As I wrote last week, I’ve started fostering puppies. A potential new owner of one of my foster puppies recently asked me whether I could keep the puppy for an additional two weeks while she went to a wedding.
“No! I’m not your dog sitter!” I yelled. On the inside.
Saying no can be tough for us conflict-averse folks, both at work and in the rest of our lives. Fortunately, there’s a blueprint for delivering a gracious, relationship-building “No!”
Dr. William Ury’s 2007 guide, “The Power of a Positive No: Save the Deal, Save the Relationship and Still Say No,” offers an alternative to the familiar and dysfunctional strategies of either 1. accommodating an unreasonable request; 2. attacking the other person; or 3. avoiding the confrontation altogether — what he calls the “Three-A Trap.”
This straightforward puppy conflict was a perfect opportunity to practice Ury’s “positive no.” It’s the kind of ridiculous situation that can tie me up in knots, and if you’re conflict averse, too, you probably know exactly what I mean.
An ordinary no begins and ends with “no,” but a positive no sandwiches the no between two yeses, according to Ury, who is director of the Global Negotiation Project at Harvard University.
The positive no is all about framing. Here’s how, using my own puppy problem.
Step 1: The affirmation (Yes!)
“Why do you want to say no?” Ury asks. “What are your underlying interests, needs and values? Once you have answered this question, you can then crystallize your Yes! — your intention to protect what matters most to you.”
Step 1 is the place to find common ground: What can you and the person you are in conflict with agree on? Where are you both aligned?
I want these puppies to find good homes with owners who are ready and prepared to take them. My Yes! to this prospective puppy owner sounds like: “We so want you to have the puppy that is right for you when you’re ready to take him.” (There. I’ve leapt into the middle of the conflict!)
Step 2: Establish a limit (No)
“Because no is the word we use to express our power, the normal tendency is to overdo our noes, so they come across as attacking — or to underdo our noes, so they come across as weak and hesitant,” Ury writes. “How can you be assertive without being aggressive?”

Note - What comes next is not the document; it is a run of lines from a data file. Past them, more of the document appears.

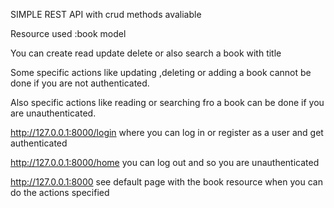 SIMPLE REST API with crud methods avaliable

Resource  used :book model

You can create read update delete or also search a book with title

Some specific actions like updating ,deleting or adding a book
cannot be done if you are not authenticated.


Also  specific actions like reading or searching fro a book
can be done if you are  unauthenticated.


http://127.0.0.1:8000/login
where you can log in or register as a user and get  authenticated

http://127.0.0.1:8000/home
you can log out and so you are unauthenticated

http://127.0.0.1:8000
see default page with the book resource when 
you can do the  actions specified
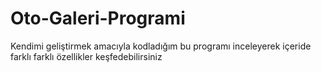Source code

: # Oto-Galeri-Programi
Kendimi geliştirmek amacıyla kodladığım bu programı inceleyerek içeride farklı farklı özellikler keşfedebilirsiniz
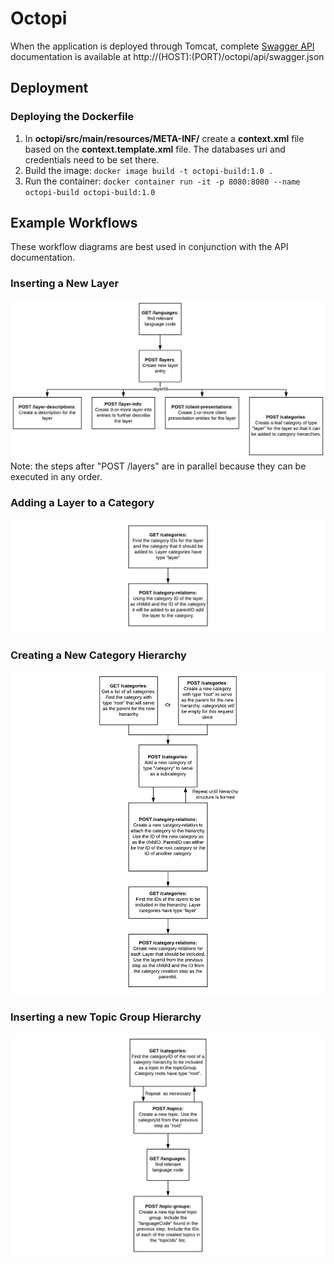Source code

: # Octopi

When the application is deployed through Tomcat, complete [Swagger API](https://swagger.io/) 
documentation is available at http://\(HOST\):\(PORT\)/octopi/api/swagger.json

## Deployment

### Deploying the Dockerfile
1. In **octopi/src/main/resources/META-INF/** create a **context.xml** file based on the **context.template.xml** file. The databases uri and credentials need to be set there.
2. Build the image: `docker image build -t octopi-build:1.0 .`
3. Run the container: `docker container run -it -p 8080:8080 --name octopi-build octopi-build:1.0`

## Example Workflows
These workflow diagrams are best used in conjunction with the API documentation.

### Inserting a New Layer
![Workflow diagram: create a new layer](/diagrams/create_new_layer.png)
Note: the steps after "POST /layers" are in parallel because they can be executed in any order.

### Adding a Layer to a Category
![Workflow diagram: add a layer to a category](/diagrams/add_layer_to_category.png)

### Creating a New Category Hierarchy
![Workflow diagram: create a new category hierarchy](/diagrams/create_category_hierarchy.png)

### Inserting a new Topic Group Hierarchy
![Workflow diagram: create a new topic group hierarchy](/diagrams/create_topic_group_hierarchy.png)

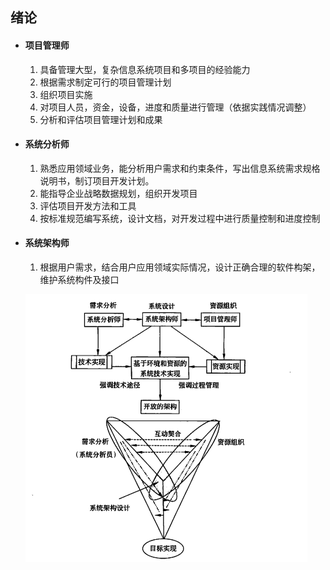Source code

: ## 绪论

- #### **项目管理师**

  1. 具备管理大型，复杂信息系统项目和多项目的经验能力
  2. 根据需求制定可行的项目管理计划
  3. 组织项目实施
  4. 对项目人员，资金，设备，进度和质量进行管理（依据实践情况调整）
  5. 分析和评估项目管理计划和成果

- #### **系统分析师**

  1. 熟悉应用领域业务，能分析用户需求和约束条件，写出信息系统需求规格说明书，制订项目开发计划。
  2. 能指导企业战略数据规划，组织开发项目
  3. 评估项目开发方法和工具
  4. 按标准规范编写系统，设计文档，对开发过程中进行质量控制和进度控制

- #### **系统架构师**

  1. 根据用户需求，结合用户应用领域实际情况，设计正确合理的软件构架，维护系统构件及接口

  ![image-20230131103608637](img\image-20230131103608637.png)  

  

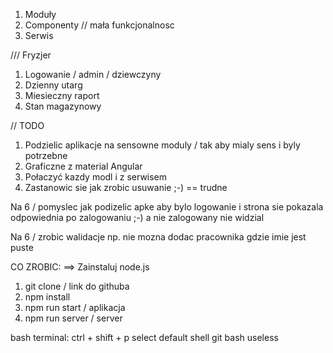 1. Moduły
2. Componenty // mała funkcjonalnosc
3. Serwis






/// Fryzjer
1. Logowanie / admin / dziewczyny
2. Dzienny utarg
3. Miesieczny raport
4. Stan magazynowy


// TODO

1. Podzielic aplikacje na sensowne moduly / tak aby mialy sens i byly potrzebne
2. Graficzne z material Angular
3. Połaczyć kazdy modl i z serwisem
4. Zastanowic sie jak zrobic usuwanie ;-) == trudne


Na 6 / pomyslec jak podizelic apke aby bylo logowanie i strona sie pokazala
odpowiednia po zalogowaniu ;-) a nie zalogowany nie widzial

Na 6 / zrobic walidacje np. nie mozna dodac pracownika gdzie imie jest puste


CO ZROBIC:
==> Zainstaluj node.js
1. git clone / link do githuba
2. npm install
3. npm run start / aplikacja
4. npm run server / server

bash terminal: 
ctrl + shift + p 
select default shell 
git bash          useless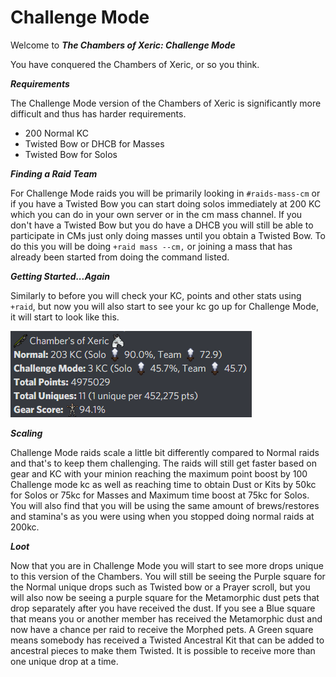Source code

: # Challenge Mode

Welcome to _**The Chambers of Xeric: Challenge Mode**_

You have conquered the Chambers of Xeric, or so you think.  

_**Requirements**_

The Challenge Mode version of the Chambers of Xeric is significantly more difficult and thus has harder requirements.

* 200 Normal KC
* Twisted Bow or DHCB for Masses
* Twisted Bow for Solos

_**Finding a Raid Team**_

For Challenge Mode raids you will be primarily looking in `#raids-mass-cm` or if you have a Twisted Bow you can start doing solos immediately at 200 KC which you can do in your own server or in the cm mass channel.  If you don't have a Twisted Bow but you do have a DHCB you will still be able to participate in CMs just only doing masses until you obtain a Twisted Bow.  To do this you will be doing `+raid mass --cm,` or joining a mass that has already been started from doing the command listed.

_**Getting Started...Again**_

Similarly to before you will check your KC, points and other stats using `+raid`, but now you will also start to see your kc go up for Challenge Mode, it will start to look like this.

![](../../.gitbook/assets/image%20%281%29.png)

_**Scaling**_

Challenge Mode raids scale a little bit differently compared to Normal raids and that's to keep them challenging.  The raids will still get faster based on gear and KC with your minion reaching the maximum point boost by 100 Challenge mode kc as well as reaching time to obtain Dust or Kits by 50kc for Solos or 75kc for Masses and Maximum time boost at 75kc for Solos.  You will also find that you will be using the same amount of brews/restores and stamina's as you were using when you stopped doing normal raids at 200kc.

_**Loot**_

Now that you are in Challenge Mode you will start to see more drops unique to this version of the Chambers.  You will still be seeing the Purple square for the Normal unique drops such as Twisted bow or a Prayer scroll, but you will also now be seeing a purple square for the Metamorphic dust pets that drop separately after you have received the dust.  If you see a Blue square that means you or another member has received the Metamorphic dust and now have a chance per raid to receive the Morphed pets. A Green square means somebody has received a Twisted Ancestral Kit that can be added to ancestral pieces to make them Twisted.  It is possible to receive more than one unique drop at a time.

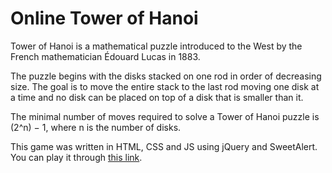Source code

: # Online Tower of Hanoi

Tower of Hanoi is a mathematical puzzle introduced to the West by the French mathematician Édouard Lucas in 1883.

The puzzle begins with the disks stacked on one rod in order of decreasing size. The goal is to move the entire stack to the last rod moving one disk at a time and no disk can be placed on top of a disk that is smaller than it.

The minimal number of moves required to solve a Tower of Hanoi puzzle is (2^n) − 1, where n is the number of disks.

This game was written in HTML, CSS and JS using jQuery and SweetAlert. You can play it through [this link](https://thalescr.github.io/tower-of-hanoi/).
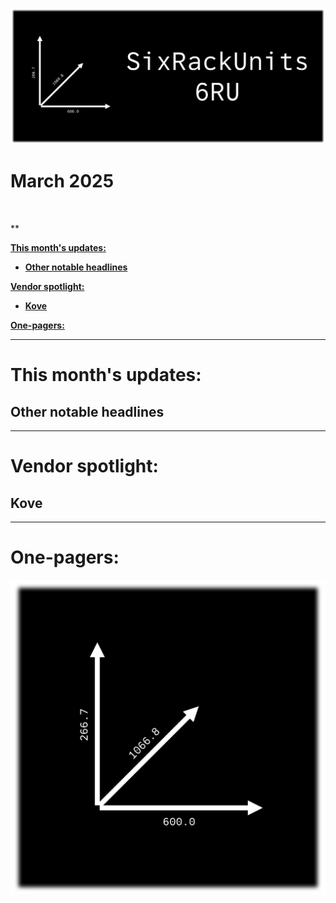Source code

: [![](https://raw.githubusercontent.com/FistOfHit/SixRackUnits/refs/heads/main/assets/header.png)](https://sixrackunits.substack.com)

# March 2025

![]()

**

[**This month's updates:**](#this-months-updates)
  - [**Other notable headlines**](#other-notable-headlines)

[**Vendor spotlight:**](#vendor-spotlight)
  - [**Kove**](#kove)

[**One-pagers:**](#one-pagers)

---

# This month's updates:

## Other notable headlines

---

# Vendor spotlight:

## Kove

---

# One-pagers:

[![](https://raw.githubusercontent.com/FistOfHit/SixRackUnits/refs/heads/main/assets/logo.png)](https://sixrackunits.substack.com)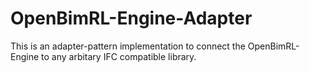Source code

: # OpenBimRL-Engine-Adapter

This is an adapter-pattern implementation to connect the OpenBimRL-Engine to any arbitary IFC compatible library.

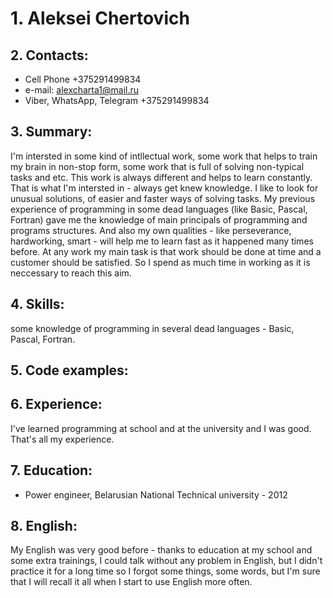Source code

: # 1. **Aleksei Chertovich**
## 2. **Contacts:**
- Cell Phone +375291499834
- e-mail: alexcharta1@mail.ru
- Viber, WhatsApp, Telegram +375291499834
## **3. Summary:** 
I'm intersted in some kind of intllectual work, some work that helps to train my brain  in non-stop form, some work that is full of solving non-typical tasks and etc. This work is always different and helps to learn constantly. That is what I'm intersted in - always get knew knowledge. I like to look for unusual solutions, of easier and faster ways of solving tasks. My previous experience of programming in some dead languages (like Basic, Pascal, Fortran) gave me the knowledge of main principals of programming and programs structures. And also my own qualities - like perseverance, hardworking, smart - will help me to learn fast as it happened many times before. At any work my main task is that work should be done at time and a customer should be satisfied. So I spend as much time in working as it is neccessary to reach this aim.
## **4. Skills:** 
some knowledge of programming in several dead languages -  Basic, Pascal, Fortran.
## **5. Code examples:** 
## **6. Experience:** 
I've learned programming at school and at the university and I was good. That's all my experience.
## **7. Education:** 
- Power engineer, Belarusian National Technical university - 2012
## **8. English:** 
My English was very good before - thanks to education at my school and some extra trainings, I could talk without any problem in English, but I didn't practice it for a long time so I forgot some things, some words, but I'm sure that I will recall it all when I start to use English more often.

It’s a lot easier to say no when it’s grounded in your values, on what you care about — when you are clear on what you are protecting — rather than when it’s about your irritation with the other person.
My No to this prospective puppy owner sounds like: “I won’t look after the puppy for two more weeks because I need to make room in my home for new foster puppies.” (Look, Ma, no hands! I said no, and I didn’t attack her for her outrageous request.)
Step 3: End with a proposal (Yes?)
“If the first yes is an affirmation of your core interests, this second yes is an invitation to a positive outcome,” Ury writes. “As you close one door with your no, you open another with your second yes, as if to say, ‘Will you come through the door with me?’”
This final step makes things a lot easier for us conflict-averse people. It’s a way to sweeten the no, to find a path forward, to stay in the relationship — without compromising our values and the things we care about.
My Yes? to this prospective puppy owner sounds like: “Why don’t I call you when I have a puppy ready for adoption later this summer, so you can be present and focused on your puppy when he arrives?”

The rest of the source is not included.